9 juin 2020

Sonia Braga, la muse rebelle du cinéma brésilien

Bientôt à l’affiche du prochain film de John Turturro, “The Jesus Rolls” – reboot déjanté de “The Big Lebowski” et des “Valseuses” –, l’actrice injustement méconnue en Europe est l’une des plus grandes figures du cinéma d’Amérique du Sud. Depuis ses débuts dans le cinéma contestataire du pouvoir brésilien, jusqu’à “Aquarius” de Kleber Mendonça Filho, en passant par “Sex and the City”, Clint Eastwood ou encore J.J. Abrams, Sonia Braga connaît une destinée exceptionnelle. Retour sur la carrière extraordinairement éclectique de la muse du cinéma brésilien.

Sonia Braga dans “Aquarius” de Kleber Mendonça Filho (2016).
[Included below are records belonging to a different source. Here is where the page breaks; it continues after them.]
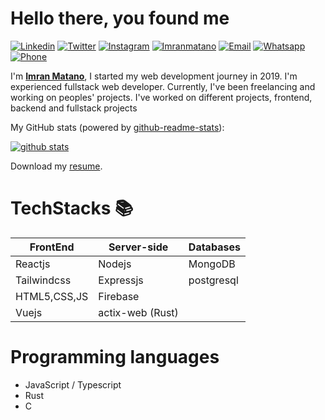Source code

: # Hello there, you found me
<!-- [![Blog](https://img.shields.io/badge/Blog-F0773A?style=flat-square&logo=firefox-browser&logoColor=white)](https://zxh.io) -->
[![Linkedin](https://img.shields.io/badge/-LinkedIn-1568BF?style=flat-square&logo=Linkedin&logoColor=white)](https://www.linkedin.com/in/imranmatano)
[![Twitter](https://img.shields.io/badge/-Twitter-1568BF?style=flat-square&logo=Twitter&logoColor=white)](https://www.twitter.com/matano_imran)
[![Instagram](https://img.shields.io/badge/-Instagram-E8453C?style=flat-square&logo=Instagram&logoColor=white)](https://www.instagram.com/imrany00)
[![Imranmatano](https://img.shields.io/badge/-globle-136BFB?style=flat-square&logo=Imranmatano&logoColor=white)](https://imranmatano.vercel.com)
[![Email](https://img.shields.io/badge/-Email-E8453C?style=flat-square&logo=Gmail&logoColor=white)](mailto:imranmat254@gmail.com)
[![Whatsapp](https://img.shields.io/badge/-Whatsapp-green?style=flat-square&logo=Whatsapp&logoColor=white)](https://wa.me/+254734720752)
[![Phone](https://img.shields.io/badge/-Phone-1568BF?style=flat-square&logo=254734720752&logoColor=white)](tel:0734720752)

  I'm [**Imran Matano**](https://portfolio-imran-matano.vercel.app/),
  I started my web development journey in 2019. I'm experienced fullstack web developer.  Currently, I've been freelancing and working on peoples' projects.
  I've worked on different projects, frontend, backend and fullstack projects
  

My GitHub stats (powered by [github-readme-stats](https://github.com/imrany/github-readme-stats)):

[![github stats](https://github-readme-stats.vercel.app/api?username=imrany&show_icons=true&hide_title=true&hide_border=true)](https://imranmatano.vercel.com)

Download my <a href="https://github.com/imrany/imrany/blob/main/Resume.pdf" download="Imran matano's resume">resume</a>.

  # TechStacks 📚
  | FrontEnd    | Server-side | Databases |
  |-------------|-------------|-----------|
  |Reactjs      |Nodejs       |MongoDB    |
  |Tailwindcss|Expressjs    |postgresql      |
  |HTML5,CSS,JS |Firebase     |           |
  |Vuejs        |actix-web (Rust)|           |

# Programming languages
- JavaScript / Typescript
- Rust
- C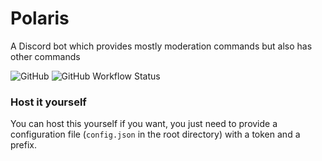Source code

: # Polaris
A Discord bot which provides mostly moderation commands but also has other commands


![GitHub](https://img.shields.io/github/license/seen-idc/polarisbot?style=flat-square)
![GitHub Workflow Status](https://img.shields.io/github/workflow/status/seen-idc/polarisbot/Typescript)

### Host it yourself
You can host this yourself if you want, you just need to provide a configuration file (`config.json` in the root directory) with a token and a prefix.

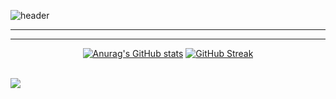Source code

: ![header](https://capsule-render.vercel.app/api?type=Waving&color=timeGradient&height=200&section=header&text=I%20AM%202Zerozero&fontSize=48)

-----

-----

<div align=center>

  [![Anurag's GitHub stats](https://github-readme-stats.vercel.app/api?username=2Zerozero)](https://github.com/anuraghazra/github-readme-stats) [![GitHub Streak](https://streak-stats.demolab.com?user=2Zerozero&theme=transparent)](https://git.io/streak-stats)

  <br>
  
</div>

<img src="https://capsule-render.vercel.app/api?type=Waving&color=timeGradient&height=150&section=footer" />
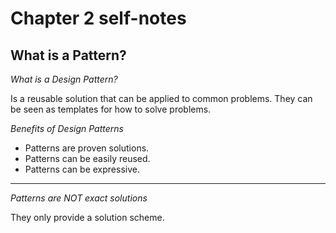 # Chapter 2 self-notes

## What is a Pattern?

_What is a Design Pattern?_

Is a reusable solution that can be applied to common problems. They can be seen as templates for how to solve problems.

_Benefits of Design Patterns_

* Patterns are proven solutions.
* Patterns can be easily reused.
* Patterns can be expressive.

___

_Patterns are NOT exact solutions_

They only provide a solution scheme.



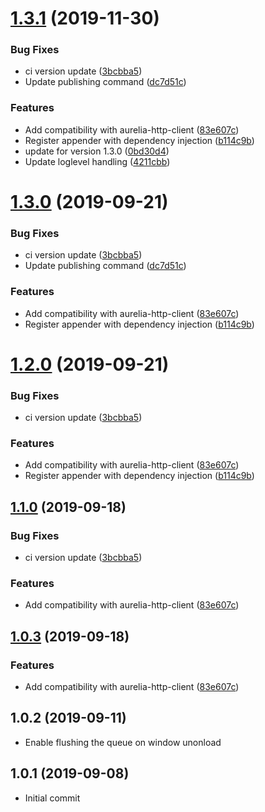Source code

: # [1.3.1](https://github.com/nalch/aurelia-logging-api/compare/v1.0.2...v1.3.1) (2019-11-30)


### Bug Fixes

* ci version update ([3bcbba5](https://github.com/nalch/aurelia-logging-api/commit/3bcbba5))
* Update publishing command ([dc7d51c](https://github.com/nalch/aurelia-logging-api/commit/dc7d51c))


### Features

* Add compatibility with aurelia-http-client ([83e607c](https://github.com/nalch/aurelia-logging-api/commit/83e607c))
* Register appender with dependency injection ([b114c9b](https://github.com/nalch/aurelia-logging-api/commit/b114c9b))
* update for version 1.3.0 ([0bd30d4](https://github.com/nalch/aurelia-logging-api/commit/0bd30d4))
* Update loglevel handling ([4211cbb](https://github.com/nalch/aurelia-logging-api/commit/4211cbb))



# [1.3.0](https://github.com/nalch/aurelia-logging-api/compare/v1.0.2...v1.3.0) (2019-09-21)


### Bug Fixes

* ci version update ([3bcbba5](https://github.com/nalch/aurelia-logging-api/commit/3bcbba5))
* Update publishing command ([dc7d51c](https://github.com/nalch/aurelia-logging-api/commit/dc7d51c))


### Features

* Add compatibility with aurelia-http-client ([83e607c](https://github.com/nalch/aurelia-logging-api/commit/83e607c))
* Register appender with dependency injection ([b114c9b](https://github.com/nalch/aurelia-logging-api/commit/b114c9b))



# [1.2.0](https://github.com/nalch/aurelia-logging-api/compare/v1.0.2...v1.2.0) (2019-09-21)


### Bug Fixes

* ci version update ([3bcbba5](https://github.com/nalch/aurelia-logging-api/commit/3bcbba5))


### Features

* Add compatibility with aurelia-http-client ([83e607c](https://github.com/nalch/aurelia-logging-api/commit/83e607c))
* Register appender with dependency injection ([b114c9b](https://github.com/nalch/aurelia-logging-api/commit/b114c9b))



## [1.1.0](https://github.com/nalch/aurelia-logging-api/compare/v1.0.3...v1.1.0) (2019-09-18)


### Bug Fixes

* ci version update ([3bcbba5](https://github.com/nalch/aurelia-logging-api/commit/3bcbba5))


### Features

* Add compatibility with aurelia-http-client ([83e607c](https://github.com/nalch/aurelia-logging-api/commit/83e607c))



## [1.0.3](https://github.com/nalch/aurelia-logging-api/compare/v1.0.2...v1.0.3) (2019-09-18)


### Features

* Add compatibility with aurelia-http-client ([83e607c](https://github.com/nalch/aurelia-logging-api/commit/83e607c))



## 1.0.2 (2019-09-11)
- Enable flushing the queue on window unonload

## 1.0.1 (2019-09-08)
- Initial commit
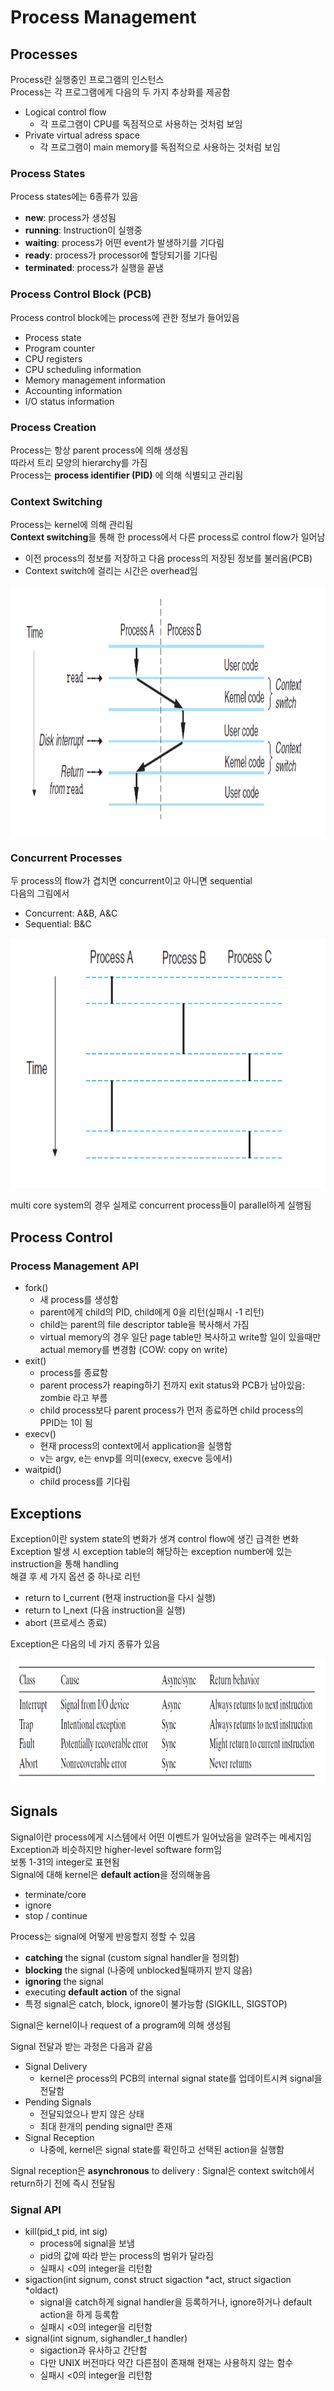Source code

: # Process Management
## Processes
Process란 실행중인 프로그램의 인스턴스   
Process는 각 프로그램에게 다음의 두 가지 추상화를 제공함
- Logical control flow
    - 각 프로그램이 CPU를 독점적으로 사용하는 것처럼 보임
- Private virtual adress space
    - 각 프로그램이 main memory를 독점적으로 사용하는 것처럼 보임
### Process States
Process states에는 6종류가 있음
- **new**: process가 생성됨
- **running**: Instruction이 실행중
- **waiting**: process가 어떤 event가 발생하기를 기다림
- **ready**: process가 processor에 할당되기를 기다림
- **terminated**: process가 실행을 끝냄 
### Process Control Block (PCB)
Process control block에는 process에 관한 정보가 들어있음
- Process state
- Program counter
- CPU registers
- CPU scheduling information
- Memory management information
- Accounting information
- I/O status information
### Process Creation
Process는 항상 parent process에 의해 생성됨   
따라서 트리 모양의 hierarchy를 가짐   
Process는 **process identifier (PID)** 에 의해 식별되고 관리됨
### Context Switching
Process는 kernel에 의해 관리됨   
**Context switching**을 통해 한 process에서 다른 process로 control flow가 일어남
- 이전 process의 정보를 저장하고 다음 process의 저장된 정보를 불러옴(PCB)
- Context switch에 걸리는 시간은 overhead임   
   
<img src = "https://github.com/eomhs/TIL/blob/main/figures/Context%20switch.PNG" width="600" height="400"/>

### Concurrent Processes
두 process의 flow가 겹치면 concurrent이고 아니면 sequential   
다음의 그림에서
- Concurrent: A&B, A&C
- Sequential: B&C   

<img src = "https://github.com/eomhs/TIL/blob/main/figures/Control%20flow.PNG" width="600" height="400"/>

multi core system의 경우 실제로 concurrent process들이 parallel하게 실행됨
## Process Control
### Process Management API
- fork()
    - 새 process를 생성함
    - parent에게 child의 PID, child에게 0을 리턴(실패시 -1 리턴)
    - child는 parent의 file descriptor table을 복사해서 가짐
    - virtual memory의 경우 일단 page table만 복사하고 write할 일이 있을때만 actual memory를 변경함 (COW: copy on write)
- exit()
    - process를 종료함
    - parent process가 reaping하기 전까지 exit status와 PCB가 남아있음: zombie 라고 부름
    - child process보다 parent process가 먼저 종료하면 child process의 PPID는 1이 됨
- execv()
    - 현재 process의 context에서 application을 실행함
    - v는 argv, e는 envp를 의미(execv, execve 등에서)
- waitpid()
    - child process를 기다림
## Exceptions
Exception이란 system state의 변화가 생겨 control flow에 생긴 급격한 변화    
Exception 발생 시 exception table의 해당하는 exception number에 있는 instruction을 통해 handling   
해결 후 세 가지 옵션 중 하나로 리턴
- return to I_current (현재 instruction을 다시 실행)
- return to I_next (다음 instruction을 실행)
- abort (프로세스 종료)   

Exception은 다음의 네 가지 종류가 있음 

<img src = "https://github.com/eomhs/TIL/blob/main/figures/Exception%20classes.PNG" width="600" height="200"/>

## Signals
Signal이란 process에게 시스템에서 어떤 이벤트가 일어났음을 알려주는 메세지임   
Exception과 비슷하지만 higher-level software form임   
보통 1-31의 integer로 표현됨   
Signal에 대해 kernel은 **default action**을 정의해놓음
-  terminate/core
- ignore
- stop / continue

Process는 signal에 어떻게 반응할지 정할 수 있음
- **catching** the signal (custom signal handler을 정의함)
- **blocking** the signal (나중에 unblocked될때까지 받지 않음)
- **ignoring** the signal
- executing **default action** of the signal
- 특정 signal은 catch, block, ignore이 불가능함 (SIGKILL, SIGSTOP)

Signal은 kernel이나 request of a program에 의해 생성됨   

Signal 전달과 받는 과정은 다음과 같음
- Signal Delivery
    - kernel은 process의 PCB의 internal signal state를 업데이트시켜 signal을 전달함
- Pending Signals
    - 전달되었으나 받지 않은 상태
    - 최대 한개의 pending signal만 존재
- Signal Reception
    - 나중에, kernel은 signal state를 확인하고 선택된 action을 실행함

Signal reception은 **asynchronous** to delivery : Signal은 context switch에서 return하기 전에 즉시 전달됨
### Signal API
- kill(pid_t pid, int sig)
    - process에 signal을 보냄
    - pid의 값에 따라 받는 process의 범위가 달라짐
    - 실패시 <0의 integer을 리턴함
- sigaction(int signum, const struct sigaction *act, struct sigaction *oldact)
    - signal을 catch하게 signal handler을 등록하거나, ignore하거나 default action을 하게 등록함 
    - 실패시 <0의 integer을 리턴함
- signal(int signum, sighandler_t handler)
    - sigaction과 유사하고 간단함
    - 다만 UNIX 버전마다 약간 다른점이 존재해 현재는 사용하지 않는 함수
    - 실패시 <0의 integer을 리턴함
En 2019 sortait Bacurau de Kleber Mendonça Fihlo et Juliano DornellesUne fable futuriste ancrée dans un petit village imaginaire dans le Nordeste du Brésil. Après une longue première séquence où les habitants enterrent leur doyenne, Sonia Braga surgit chancelante au milieu de la foule. Ivre, elle insulte la mémoire de la défunte et demande à la volée :“Est-ce que pour moi aussi vous ferez autant de cérémonie” ? Comme si le personnage savait que la terre l’appelait, elle aussi. Alors que l’actrice vient de fêter ses 70 ans, ce cri désespéré contraste furieusement avec sa carrière.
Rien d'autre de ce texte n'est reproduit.